Manifestations contre le président Al-Sissi en Egypte : Effet domino algérien ?

Manifestations contre le président Al-Sissi en Egypte : Effet domino algérien ?

Comme des vases communicants, les pays de ce côté-ci de l’Afrique ont l’art de se partager leurs… humeurs. Rares sont les contrées dites du Maghreb qui n’ont pas senti passer le souffle senteur jasmin qui a jailli de la Tunisie et a déferlé sur la portion de territoire africain, inondant les rues d’une marée de poumons exhalant le trop-plein d’exaspération emmagasinée depuis de longues années et pressurisée par des dirigeants assis dans la satisfaction de leurs envies et de leurs désirs.

Et voici que quelques jours à peine après la mort du président par qui tout a commencé, feu Ben Ali en Arabie Saoudite, ces manifestations éclatent dans l’Egypte d’Al Sissi. Les refrains et les slogans sont clairement dirigés contre lui. Du canal de Suez à Alexandrie, des centaines de jeunes que dispersent les sécurocrates du raïs, des jeunes obséquieux qui «osent» réclamer le départ du maréchal Al-Sissi.

Mais le message tremplin, ces vidéos d’un entrepreneur égyptien en BTP, Mohamad Ali, qui, depuis l’Espagne dénonce  la corruption et la mainmise de l’armée sur le secteur du bâtiment et s’en prenant au président Sissi, n’est peut-être qu’un prétexte.  Nourri par les effluves qui ont emporté un certain Abdel Aziz Bouteflika en Algérie, des Egyptiens ont sans doute été visités par la volonté d’une meilleure indépendance. Se débarrasser des dirigeants qui glissent dangereusement, à leur avis, dans les tranchées de l’anti-démocratie et ouvrir la voie à des gouvernants plus enclins à mettre au centre de leurs intérêts, les intérêts de leurs concitoyens. La frénésie boulimique, les passe-droits, la corruption sont de plus en plus mal vécus par les populations, surtout sa frange jeune, qui est prête à braver les forces de sécurité, à respirer les lacry pour crier leur ras-le-bol. L’Egypte est-il dans ce cas d’espèce ?

Il faut dire que le président Al Sissi leur donne des arguments. Après avoir troqué son treillis contre un costume trois-pièces, le soldat devenu civil s’est fait offrir, par voie aval référendaire à l’appui, une rallonge de mandat … pharaonique qui lui permet de «régner» sur le pays pendant les dix prochaines années. Pourtant, son bail à la tête de l’Etat a commencé en 2014. Et soit dit en passant, il aura écourté le règne des Frères musulmans, en chassant leur président Mohamed Morsi, condamné et emprisonné, où il a rendu l’âme le lundi 17 juin 2019 au Caire.

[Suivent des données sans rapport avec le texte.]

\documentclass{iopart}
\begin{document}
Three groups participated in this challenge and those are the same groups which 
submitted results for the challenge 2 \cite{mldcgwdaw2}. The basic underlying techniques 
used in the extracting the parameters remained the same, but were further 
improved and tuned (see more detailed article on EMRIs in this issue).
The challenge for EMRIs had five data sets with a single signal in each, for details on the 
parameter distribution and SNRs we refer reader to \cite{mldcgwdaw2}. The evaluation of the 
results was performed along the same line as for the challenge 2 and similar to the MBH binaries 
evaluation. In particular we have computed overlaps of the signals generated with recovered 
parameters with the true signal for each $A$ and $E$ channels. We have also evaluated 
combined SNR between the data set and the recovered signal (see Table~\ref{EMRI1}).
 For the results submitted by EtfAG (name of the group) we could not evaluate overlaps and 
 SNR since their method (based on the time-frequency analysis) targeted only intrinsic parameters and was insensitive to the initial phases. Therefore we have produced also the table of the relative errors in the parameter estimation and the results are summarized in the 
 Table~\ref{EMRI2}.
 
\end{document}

Et encore, des murmures caressent les parois des pyramides, assurant que le président muselle la presse et marche sur de nombreux droits humains, mais dans un silence qui frise la peur. Quoi de plus normal dans un pays où l’armée est toute puissante et a vu en avril 2019 ses pouvoirs être renforcés ?

Certes, l’argument de la volonté supposée des Frères musulmans de tenter de faire tomber le chef d’Etat est une hypothèse à ne pas écarter dans ce contexte marqué par une guerre contre les islamistes et dont l’Egypte est le noyau. Toutes les tentatives sont bonnes. Mais il faut reconnaître aussi que le président égyptien apporte du grain à leur moulin. Mais si tentative des frères musulmans il y a, et s’il y a des mains invisibles extérieures, et si la prétendue prévarication dans le domaine des BTP peut servir de prétexte, l’Egypte n’est pas l’Algérie. Et Al-Sissi n’est pas le grabataire Boutef.

C’est pourquoi la longévité de l’espérance de vie de ces manifestations semble passible de la balance du doute. D’abord, la presse égyptienne, celle émettant surtout sur le sol égyptien, ne partage pas, en tout cas, pour le moment, les mécontentements de ces manifestants. Ce qui n’est pas le cas de l’Algérie. Ensuite, l’envergure populaire de ces manifestations doit être encore testée. En Algérie, c’est un engouement populaire sans commune mesure qui a été observée. Enfin, la répression risque de tomber drue et de façon impitoyable sur les manifestants. Enfin tous les coins névralgiques sont bouclés y compris la mythique place Tahrir.

L’effet domino est donc possible. Mais il demandera, de la part de ses vecteurs, des efforts bien plus… pharaoniques.